There was a time when Democrats and Republicans
alike could talk sense about tax rates, in terms of what is best for the
economy, without demagoguery about "tax cuts for the rich."
Democratic presidents Woodrow Wilson and John F.
Kennedy spoke plainly about the fact that higher tax rates on individuals and
businesses did not automatically translate into higher tax revenues for the
government. Beyond some point, high tax rates on those with high incomes simply
led to those incomes being invested in tax-free bonds, with the revenue from
those bonds being completely lost to the government -- and the investments lost
to the economy.
As President John F. Kennedy put it, "it is
a paradoxical truth that tax rates are too high and tax revenues are too low
and the soundest way to raise the revenues in the long run is to cut the rates
now." This was because investors' "efforts to avoid tax liabilities"
make "certain types of less productive activity more profitable than more
valuable undertakings," and this in turn "inhibits our growth and
efficiency."
Both Democratic president Woodrow Wilson and
Republican presidents Calvin Coolidge, Ronald Reagan and George W. Bush said
virtually the same thing.
This disconnect between higher tax rates and
higher tax revenues is not peculiar to the United States. Iceland and India
both collected more tax revenue after tax rates were cut. In Iceland, the
corporate tax rate was cut from 45 percent to 18 percent between 1991 and 2001
-- and the revenue from corporate taxes tripled at the lower rate.
It doesn't always have to be this way. Everything
depends on how high the tax rate is initially and how other things are going in
the economy. But at least we can do without the claims that tax cuts are just
ways of helping "the rich" or that we have to raise the tax rate
because we have a deficit. We need more tax revenue, not higher tax rates that
can backfire.
This has not always been either a partisan issue
or an ideological issue. John Maynard Keynes said in 1933 that "given
sufficient time to gather the fruits, a reduction of taxation will run a better
chance, than an increase, of balancing the budget."
New York Times economics writer David Leonhardt
recently took the "no panacea" approach to rebut the argument for tax
cuts. Presidents Bush 41 and Bill Clinton both raised tax rates, and the
economy continued to grow, while the economy declined after President Bush 43's
tax rate cuts, Leonhardt argued.
The 800-pound gorilla that gets ignored by people
who use these talking points is the dominant economic factor of those years --
namely the huge and unsustainable housing boom that led to a catastrophic
housing bust that took down the whole economy on Bush 43's watch.
Tax cuts are not a panacea. In fact, nothing is a
panacea or else, by definition, all the problems of the world would already be
solved.
Ironically, it was Mr. Leonhardt's own newspaper
that reported in 2006, "An unexpectedly steep rise in tax revenues from
corporations and the wealthy is driving down the projected budget deficit this
year."
Expectations are of course in the eye of the beholder. Rising tax revenues in the wake of a cut in high tax rates was a possibility expected by five different administrations, both Democratic and Republican, over a period of more than three-quarters of a century.

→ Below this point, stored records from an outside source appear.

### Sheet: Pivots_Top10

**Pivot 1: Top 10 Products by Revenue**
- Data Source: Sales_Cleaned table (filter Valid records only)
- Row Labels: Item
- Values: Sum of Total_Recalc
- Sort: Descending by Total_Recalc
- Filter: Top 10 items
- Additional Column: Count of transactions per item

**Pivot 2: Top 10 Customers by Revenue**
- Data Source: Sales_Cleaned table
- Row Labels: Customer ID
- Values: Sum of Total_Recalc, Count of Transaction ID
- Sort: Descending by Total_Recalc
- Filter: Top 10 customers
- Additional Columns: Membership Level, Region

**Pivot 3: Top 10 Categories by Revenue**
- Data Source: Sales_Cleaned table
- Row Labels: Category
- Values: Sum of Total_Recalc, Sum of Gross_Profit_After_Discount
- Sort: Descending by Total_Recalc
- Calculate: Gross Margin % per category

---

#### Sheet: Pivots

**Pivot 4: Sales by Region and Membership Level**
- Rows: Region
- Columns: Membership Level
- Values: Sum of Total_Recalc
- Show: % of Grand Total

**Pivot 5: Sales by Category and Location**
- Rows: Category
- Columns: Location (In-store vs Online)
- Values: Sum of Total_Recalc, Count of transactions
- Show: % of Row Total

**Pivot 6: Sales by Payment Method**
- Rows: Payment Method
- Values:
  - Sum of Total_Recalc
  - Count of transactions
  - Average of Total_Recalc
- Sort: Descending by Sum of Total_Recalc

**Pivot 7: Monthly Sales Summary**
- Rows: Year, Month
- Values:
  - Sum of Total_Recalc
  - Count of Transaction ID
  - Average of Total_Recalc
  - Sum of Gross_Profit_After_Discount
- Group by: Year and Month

No one expected automatic and instant surges in
economic growth. Both John F. Kennedy and John Maynard Keynes spoke in terms of
the long-run effects of lower tax rates, not the kind of instant results
suggested by Mr. Leonhardt's graph of growth rates -- least of all during a
very volatile housing market in which American homeowners took trillions of
dollars in equity out of their homes.
Back during the 1920s, when there was no such
monumental economic factor as the housing boom and bust until 1929, there was a
rapid increase in both tax revenues and jobs after the tax rates were cut.
Today, the uncertainties generated by an activist and anti-business administration
probably have more of a chilling effect on investments than the tax rate does.